Yeasts were pre-cultured as described above and each well in a 96-well plate was filled with 200μL of culture medium and inoculum provided a starting OD_600nm of 0.1. A BioTek Synergy MX microplate reader (United States) equipped with a shaker and temperature was set to 30°C and controlled by Gen5 ver. 2.04 software. The culture plate was scanned every 30min after 15s high speed shaking at an absorbance of 600nm. The absorbance data was exported to a MS Excel for further analysis.

Growth rate

An exponential curve was fit to a region indicating an exponential growth of the culture and reproducible data were considered for calculations when an R² of at least 0.95 was present. Slope of the curve was taken as a specific growth rate (h⁻¹).

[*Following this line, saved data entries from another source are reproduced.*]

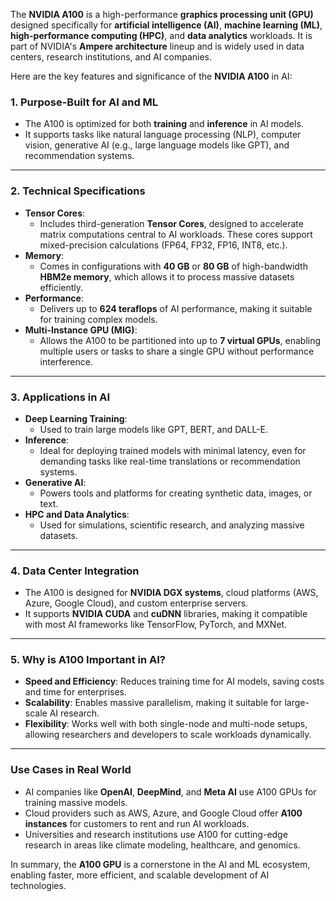 The **NVIDIA A100** is a high-performance **graphics processing unit (GPU)** designed specifically for **artificial intelligence (AI)**, **machine learning (ML)**, **high-performance computing (HPC)**, and **data analytics** workloads. It is part of NVIDIA's **Ampere architecture** lineup and is widely used in data centers, research institutions, and AI companies.

Here are the key features and significance of the **NVIDIA A100** in AI:

### 1. **Purpose-Built for AI and ML**
   - The A100 is optimized for both **training** and **inference** in AI models.
   - It supports tasks like natural language processing (NLP), computer vision, generative AI (e.g., large language models like GPT), and recommendation systems.

---

### 2. **Technical Specifications**
   - **Tensor Cores**: 
     - Includes third-generation **Tensor Cores**, designed to accelerate matrix computations central to AI workloads. These cores support mixed-precision calculations (FP64, FP32, FP16, INT8, etc.).
   - **Memory**: 
     - Comes in configurations with **40 GB** or **80 GB** of high-bandwidth **HBM2e memory**, which allows it to process massive datasets efficiently.
   - **Performance**:
     - Delivers up to **624 teraflops** of AI performance, making it suitable for training complex models.
   - **Multi-Instance GPU (MIG)**: 
     - Allows the A100 to be partitioned into up to **7 virtual GPUs**, enabling multiple users or tasks to share a single GPU without performance interference.

---

### 3. **Applications in AI**
   - **Deep Learning Training**:
     - Used to train large models like GPT, BERT, and DALL-E.
   - **Inference**:
     - Ideal for deploying trained models with minimal latency, even for demanding tasks like real-time translations or recommendation systems.
   - **Generative AI**:
     - Powers tools and platforms for creating synthetic data, images, or text.
   - **HPC and Data Analytics**:
     - Used for simulations, scientific research, and analyzing massive datasets.

---

### 4. **Data Center Integration**
   - The A100 is designed for **NVIDIA DGX systems**, cloud platforms (AWS, Azure, Google Cloud), and custom enterprise servers.
   - It supports **NVIDIA CUDA** and **cuDNN** libraries, making it compatible with most AI frameworks like TensorFlow, PyTorch, and MXNet.

---

### 5. **Why is A100 Important in AI?**
   - **Speed and Efficiency**: Reduces training time for AI models, saving costs and time for enterprises.
   - **Scalability**: Enables massive parallelism, making it suitable for large-scale AI research.
   - **Flexibility**: Works well with both single-node and multi-node setups, allowing researchers and developers to scale workloads dynamically.

---

### Use Cases in Real World
- AI companies like **OpenAI**, **DeepMind**, and **Meta AI** use A100 GPUs for training massive models.
- Cloud providers such as AWS, Azure, and Google Cloud offer **A100 instances** for customers to rent and run AI workloads.
- Universities and research institutions use A100 for cutting-edge research in areas like climate modeling, healthcare, and genomics.

In summary, the **A100 GPU** is a cornerstone in the AI and ML ecosystem, enabling faster, more efficient, and scalable development of AI technologies.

Cell and vacuole volume quantification by image analysis

Yeasts were pre-cultured as described above and samples for optical imaging were collected during mid-exponential phase as determined by OD measurements. 1mL of culture was centrifuged at 3,000g for 1 minute to obtain a cells pellet. The pellet was resuspended in in 3μL of the same growth medium, which was transferred on to a glass slide. Nikon Eclipse Ci-L (Japan) microscope was used at Ph3 setting. All images were acquired by using Samsung Galaxy S7 Edge (South Korea). For image analysis a custom neural network-based analysis software pipeline was developed in MATLAB and used for segmenting cells in images. Cell and vacuole volume (fL) were estimated by constructing a 3D model based on a 2D mask where the third dimension was optimized for circularity. Median value was used as a representative measure of volume. Since the normal distribution was absent, a standard deviation represented in error bars was calculated independently for each half of volume distributions, which were split into two halves according to respective medians. For visualization, only 50% values of standard deviations were plotted for positive and negative directions from the median. Ratios of vacuole to cell volume were calculated by dividing the median of vacuole volume in each bin. If a bin had less than 30 cells, then its width was increased until it had 30 cells. The detailed open source code used for image analysis is available via GitHub and archived to Zenodo. In order to perform significance analysis, the Kruskal-Wallis test was used using MATALB.

Cationic transporters analysis

NCBI nucleotide and protein BLAST were used to determine homology between genes and proteins (64). Following genome resources were used for obtaining DNA and proteins sequences for a comparative analysis: S. cerevisiae CEN.PK-113-7D (9), S. cerevisiae W303 (43), K. marxianus (12), R. toruloides (44).